Rendered images with source text:
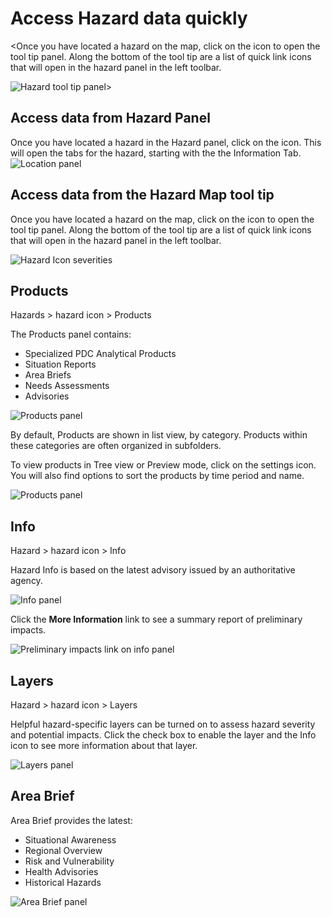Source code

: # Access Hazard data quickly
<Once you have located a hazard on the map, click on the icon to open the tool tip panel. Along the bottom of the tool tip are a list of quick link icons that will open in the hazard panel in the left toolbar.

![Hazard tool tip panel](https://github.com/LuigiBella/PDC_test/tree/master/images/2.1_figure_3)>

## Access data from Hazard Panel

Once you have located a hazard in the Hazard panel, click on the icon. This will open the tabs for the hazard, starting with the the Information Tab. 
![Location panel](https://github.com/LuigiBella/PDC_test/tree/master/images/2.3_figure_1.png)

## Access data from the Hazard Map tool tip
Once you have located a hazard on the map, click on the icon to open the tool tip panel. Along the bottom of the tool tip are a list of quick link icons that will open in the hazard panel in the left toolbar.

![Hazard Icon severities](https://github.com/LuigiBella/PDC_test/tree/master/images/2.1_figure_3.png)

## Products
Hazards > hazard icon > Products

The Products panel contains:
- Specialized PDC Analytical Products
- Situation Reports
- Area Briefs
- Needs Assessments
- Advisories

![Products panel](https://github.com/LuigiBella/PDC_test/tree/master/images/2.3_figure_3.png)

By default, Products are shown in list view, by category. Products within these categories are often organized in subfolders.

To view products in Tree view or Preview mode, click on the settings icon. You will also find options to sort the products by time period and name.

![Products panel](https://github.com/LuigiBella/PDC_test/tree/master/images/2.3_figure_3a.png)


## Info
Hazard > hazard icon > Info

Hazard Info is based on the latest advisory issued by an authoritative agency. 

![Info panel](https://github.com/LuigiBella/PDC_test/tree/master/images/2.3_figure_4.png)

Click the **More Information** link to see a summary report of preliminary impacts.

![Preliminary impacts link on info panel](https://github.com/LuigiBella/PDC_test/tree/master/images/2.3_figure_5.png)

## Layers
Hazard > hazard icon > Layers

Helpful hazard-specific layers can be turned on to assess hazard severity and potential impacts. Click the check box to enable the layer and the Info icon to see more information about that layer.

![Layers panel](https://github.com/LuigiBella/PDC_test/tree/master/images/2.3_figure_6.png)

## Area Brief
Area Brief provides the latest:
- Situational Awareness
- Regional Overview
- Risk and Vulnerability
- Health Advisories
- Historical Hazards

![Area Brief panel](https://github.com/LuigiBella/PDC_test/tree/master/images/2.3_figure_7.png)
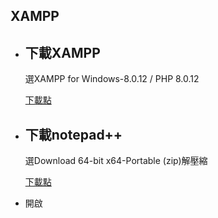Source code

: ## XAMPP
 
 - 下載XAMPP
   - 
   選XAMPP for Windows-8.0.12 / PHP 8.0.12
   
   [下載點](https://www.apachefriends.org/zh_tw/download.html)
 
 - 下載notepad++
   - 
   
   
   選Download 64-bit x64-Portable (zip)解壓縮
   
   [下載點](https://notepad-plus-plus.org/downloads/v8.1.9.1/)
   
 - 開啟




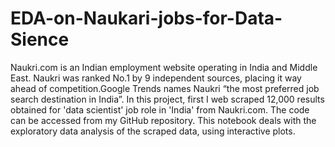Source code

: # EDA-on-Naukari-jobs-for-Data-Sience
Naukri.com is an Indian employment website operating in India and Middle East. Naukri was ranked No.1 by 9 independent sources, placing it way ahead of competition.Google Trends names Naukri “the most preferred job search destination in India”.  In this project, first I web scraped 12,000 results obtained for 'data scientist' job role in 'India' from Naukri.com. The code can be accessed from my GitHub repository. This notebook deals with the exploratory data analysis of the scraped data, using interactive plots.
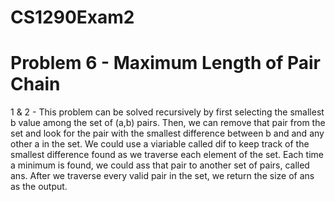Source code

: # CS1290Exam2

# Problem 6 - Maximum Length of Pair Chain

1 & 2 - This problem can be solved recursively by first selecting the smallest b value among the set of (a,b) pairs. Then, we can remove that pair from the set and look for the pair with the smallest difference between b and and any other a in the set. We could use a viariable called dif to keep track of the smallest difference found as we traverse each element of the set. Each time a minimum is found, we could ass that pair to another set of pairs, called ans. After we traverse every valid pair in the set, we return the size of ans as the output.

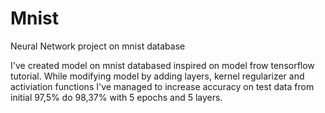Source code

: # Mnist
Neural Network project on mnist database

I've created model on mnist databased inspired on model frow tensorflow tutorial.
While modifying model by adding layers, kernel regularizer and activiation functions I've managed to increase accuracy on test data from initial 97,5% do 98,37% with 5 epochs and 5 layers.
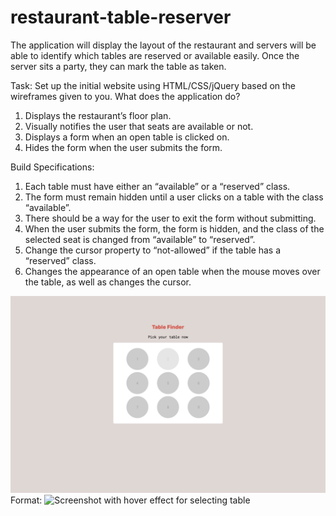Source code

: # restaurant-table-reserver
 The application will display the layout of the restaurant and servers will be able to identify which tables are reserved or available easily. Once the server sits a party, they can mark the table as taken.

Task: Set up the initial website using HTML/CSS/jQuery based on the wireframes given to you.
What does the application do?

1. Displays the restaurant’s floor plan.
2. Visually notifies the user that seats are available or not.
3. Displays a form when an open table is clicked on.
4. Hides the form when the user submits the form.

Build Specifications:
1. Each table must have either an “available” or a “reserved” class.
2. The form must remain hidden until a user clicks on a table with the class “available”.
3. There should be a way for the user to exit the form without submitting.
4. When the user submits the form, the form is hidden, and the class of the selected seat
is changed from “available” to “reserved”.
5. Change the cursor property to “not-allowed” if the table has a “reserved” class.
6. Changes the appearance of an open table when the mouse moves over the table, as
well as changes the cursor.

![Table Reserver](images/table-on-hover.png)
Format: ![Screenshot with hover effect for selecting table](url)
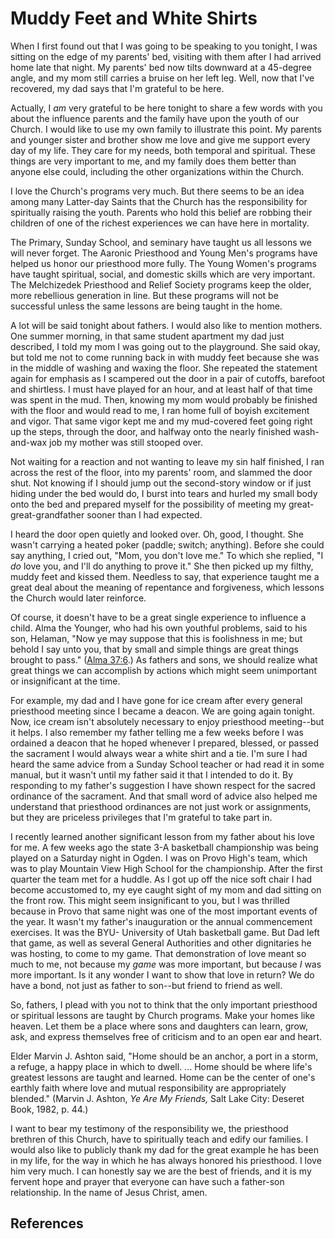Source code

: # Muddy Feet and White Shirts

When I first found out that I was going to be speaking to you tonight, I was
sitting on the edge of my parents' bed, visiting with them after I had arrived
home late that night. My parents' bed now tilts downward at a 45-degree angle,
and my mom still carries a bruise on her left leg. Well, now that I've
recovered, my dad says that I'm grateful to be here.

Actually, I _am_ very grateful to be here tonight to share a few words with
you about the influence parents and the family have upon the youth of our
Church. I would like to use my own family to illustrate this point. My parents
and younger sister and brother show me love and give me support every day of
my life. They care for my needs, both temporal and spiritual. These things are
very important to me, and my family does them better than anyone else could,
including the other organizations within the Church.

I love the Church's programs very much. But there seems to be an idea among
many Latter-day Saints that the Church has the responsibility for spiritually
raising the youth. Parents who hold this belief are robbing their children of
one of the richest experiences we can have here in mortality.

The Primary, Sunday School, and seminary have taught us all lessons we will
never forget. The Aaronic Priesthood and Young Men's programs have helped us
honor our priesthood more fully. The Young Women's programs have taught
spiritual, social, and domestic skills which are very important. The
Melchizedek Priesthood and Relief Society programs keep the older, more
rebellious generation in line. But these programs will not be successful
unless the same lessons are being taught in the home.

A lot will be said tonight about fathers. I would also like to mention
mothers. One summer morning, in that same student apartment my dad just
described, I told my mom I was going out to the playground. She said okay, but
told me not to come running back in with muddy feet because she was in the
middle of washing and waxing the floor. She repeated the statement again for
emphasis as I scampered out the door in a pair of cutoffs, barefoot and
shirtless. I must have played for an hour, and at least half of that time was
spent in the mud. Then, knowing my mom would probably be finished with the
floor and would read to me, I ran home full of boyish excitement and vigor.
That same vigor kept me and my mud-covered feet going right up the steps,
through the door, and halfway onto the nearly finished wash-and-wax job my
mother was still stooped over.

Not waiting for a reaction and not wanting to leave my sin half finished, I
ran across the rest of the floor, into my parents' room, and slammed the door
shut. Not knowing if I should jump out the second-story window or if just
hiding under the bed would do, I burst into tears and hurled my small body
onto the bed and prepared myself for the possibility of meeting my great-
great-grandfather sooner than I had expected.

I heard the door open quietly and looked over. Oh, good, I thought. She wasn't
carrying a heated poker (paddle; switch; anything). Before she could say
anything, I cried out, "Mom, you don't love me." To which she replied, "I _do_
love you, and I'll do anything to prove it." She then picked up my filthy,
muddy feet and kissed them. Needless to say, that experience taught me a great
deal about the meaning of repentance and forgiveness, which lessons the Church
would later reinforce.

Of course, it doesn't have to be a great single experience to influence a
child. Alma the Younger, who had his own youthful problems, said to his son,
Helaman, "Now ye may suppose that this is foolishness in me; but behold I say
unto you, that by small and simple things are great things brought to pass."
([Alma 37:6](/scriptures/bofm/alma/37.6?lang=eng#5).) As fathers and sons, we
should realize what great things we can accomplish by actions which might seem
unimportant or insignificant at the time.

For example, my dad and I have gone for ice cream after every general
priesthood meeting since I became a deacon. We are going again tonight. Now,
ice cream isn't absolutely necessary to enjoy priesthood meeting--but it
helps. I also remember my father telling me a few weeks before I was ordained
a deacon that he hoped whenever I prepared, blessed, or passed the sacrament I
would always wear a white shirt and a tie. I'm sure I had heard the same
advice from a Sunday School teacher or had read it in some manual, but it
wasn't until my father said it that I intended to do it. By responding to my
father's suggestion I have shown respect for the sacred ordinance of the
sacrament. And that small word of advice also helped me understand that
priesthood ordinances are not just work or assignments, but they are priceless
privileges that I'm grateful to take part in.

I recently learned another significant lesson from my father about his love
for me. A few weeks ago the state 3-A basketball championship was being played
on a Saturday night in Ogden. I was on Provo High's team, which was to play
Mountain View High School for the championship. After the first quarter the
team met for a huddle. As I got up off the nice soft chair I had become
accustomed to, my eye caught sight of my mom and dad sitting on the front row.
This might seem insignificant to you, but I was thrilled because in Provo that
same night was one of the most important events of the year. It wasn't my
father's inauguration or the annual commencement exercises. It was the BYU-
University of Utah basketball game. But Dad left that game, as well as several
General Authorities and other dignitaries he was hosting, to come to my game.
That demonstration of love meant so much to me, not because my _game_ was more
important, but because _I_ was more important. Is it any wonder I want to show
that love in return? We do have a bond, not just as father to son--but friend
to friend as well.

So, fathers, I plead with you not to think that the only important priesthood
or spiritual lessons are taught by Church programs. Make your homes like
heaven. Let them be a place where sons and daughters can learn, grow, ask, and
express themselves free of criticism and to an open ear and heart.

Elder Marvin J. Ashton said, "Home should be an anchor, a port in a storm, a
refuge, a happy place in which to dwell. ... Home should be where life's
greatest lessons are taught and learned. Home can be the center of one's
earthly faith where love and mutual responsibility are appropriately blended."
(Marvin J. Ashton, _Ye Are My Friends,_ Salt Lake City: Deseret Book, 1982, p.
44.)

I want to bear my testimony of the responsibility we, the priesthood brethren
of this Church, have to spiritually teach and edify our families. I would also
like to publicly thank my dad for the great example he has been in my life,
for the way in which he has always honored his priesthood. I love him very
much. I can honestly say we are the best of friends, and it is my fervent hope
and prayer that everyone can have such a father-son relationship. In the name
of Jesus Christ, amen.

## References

- **What to work on**:
Set down, unchanged, only those lines above that fall between the line with "I love the Church's" and the line with "raising the youth.", the two end lines included.

- **Written solution**:
I love the Church's programs very much. But there seems to be an idea among
many Latter-day Saints that the Church has the responsibility for spiritually
raising the youth. Parents who hold this belief are robbing their children of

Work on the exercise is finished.